この話は非常に興味深いし、なるほどと思う。これは芸術というものすべてにおいて、言えることではないか。個として描き出された存在はスターにはなりえない。しかし類として描き出された存在はスターになりえる。類を代表するものであるからこそ「キャラが立つ」ことが可能なのであり、個を語るのみであるのならキャラを立てる必要はないからだ。そして舞台芸術においてキャラが立つということは卓越した特権的肉体を持つということに他ならない。

三浦はベジャールとバウシュの比較を、音楽におけるチャイコフスキーとシェーンブルクらの比較で語る。吉田英和がチャイコフスキーを貶すのは、まさにチャイコフスキーが甘ったるく、口当たりがいいからで、ベジャールにもそういう要素があると三浦は指摘する。(私見では、吉田がチャイコフスキーを貶す理由は私はそれだけではないと思う。チャイコフスキーは甘ったるいというよりも、何というか、どことなく品がないのだ。吉田はプーシキンは絶賛するのにチャイコフスキーを貶すのは、「甘さ」というだけではすまないように思う。プーシキンだって見ようによってはそうとう甘いだろう。しかしプーシキンはまぎれもなく天才で、天才にしかない孤独感がある種の品となって品のなさから救われているように私は思う。)
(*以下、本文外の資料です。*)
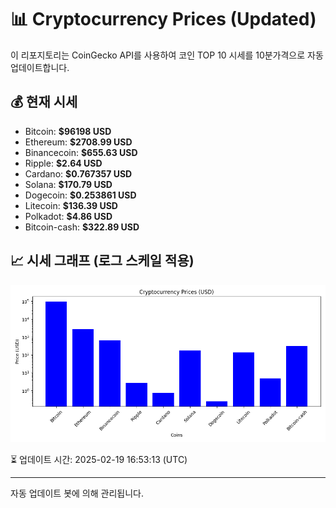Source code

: 
# 📊 Cryptocurrency Prices (Updated)

이 리포지토리는 CoinGecko API를 사용하여 코인 TOP 10 시세를 10분가격으로 자동 업데이트합니다.

## 💰 현재 시세
- Bitcoin: **$96198 USD**
- Ethereum: **$2708.99 USD**
- Binancecoin: **$655.63 USD**
- Ripple: **$2.64 USD**
- Cardano: **$0.767357 USD**
- Solana: **$170.79 USD**
- Dogecoin: **$0.253861 USD**
- Litecoin: **$136.39 USD**
- Polkadot: **$4.86 USD**
- Bitcoin-cash: **$322.89 USD**

## 📈 시세 그래프 (로그 스케일 적용)
![Crypto Prices](crypto_prices.png)

⏳ 업데이트 시간: 2025-02-19 16:53:13 (UTC)

---
자동 업데이트 봇에 의해 관리됩니다.
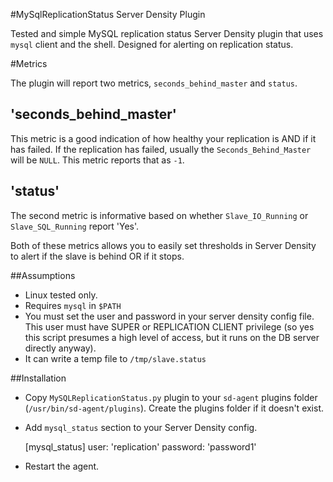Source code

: #MySqlReplicationStatus Server Density Plugin

Tested and simple MySQL replication status Server Density plugin that uses `mysql` client and the shell. Designed for alerting on replication status.

#Metrics

The plugin will report two metrics, `seconds_behind_master` and `status`. 

## 'seconds_behind_master' 

This metric is a good indication of how healthy your replication is AND if it has failed. If the replication has failed, usually the `Seconds_Behind_Master` will be `NULL`. This metric reports that as `-1`.

## 'status'

The second metric is informative based on whether `Slave_IO_Running` or `Slave_SQL_Running` report 'Yes'.


Both of these metrics allows you to easily set thresholds in Server Density to alert if the slave is behind OR if it stops. 

##Assumptions

* Linux tested only.
* Requires `mysql` in `$PATH`
* You must set the user and password in your server density config file. This user must have SUPER or REPLICATION CLIENT privilege (so yes this script presumes a high level of access, but it runs on the DB server directly anyway).
* It can write a temp file to `/tmp/slave.status`

##Installation

* Copy `MySQLReplicationStatus.py` plugin to your `sd-agent` plugins folder (`/usr/bin/sd-agent/plugins`). Create the plugins folder if it doesn't exist.

* Add `mysql_status` section to your Server Density config.

    [mysql_status]
    user: 'replication'
    password: 'password1'

* Restart the agent.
しかし三浦は、チャイコフスキーは「民謡たるべき旋律を本能的に知っていた」といい、その「本能」をベジャールも持っている、と指摘するわけである。確かにチャイコフスキーの音楽にはふと口をついてでてくるメロディーが満載で、その点ではすごいと思う。しかしそれがなんと言うかあんまり生々しくそのまま(本当はそのままじゃないだろうけど)どさっとでてくる感じがあって、その身も蓋もない感じが気恥ずかしさにつながり、品、という言葉を思いださせてしまうのだろう。この辺の評価が妥当なのかどうかは今ひとつよく私には分らないところがあるのだが。

しかしまあ、ベジャールが類という存在を描こうとしている、という指摘はよく分る。逆にバランシンやバウシュが個という存在を描こうとしているという指摘も納得できる。アートとして取りえる二つの方向という原則的な問題がそこにはあるからだ。

私はもともと類という存在を描くことのほうに興味を持っていたし、類か個か、と言われると今でも類を取るだろうと思う。しかし最近個というものに対するこだわりが強くなってきていたのも事実で、それが自分の中で不可解なバランスの崩壊につながっていたような気もしなくはない。もう一度類に目を向けることが、私にとっての突破口になるのではないかと読んでいて思った。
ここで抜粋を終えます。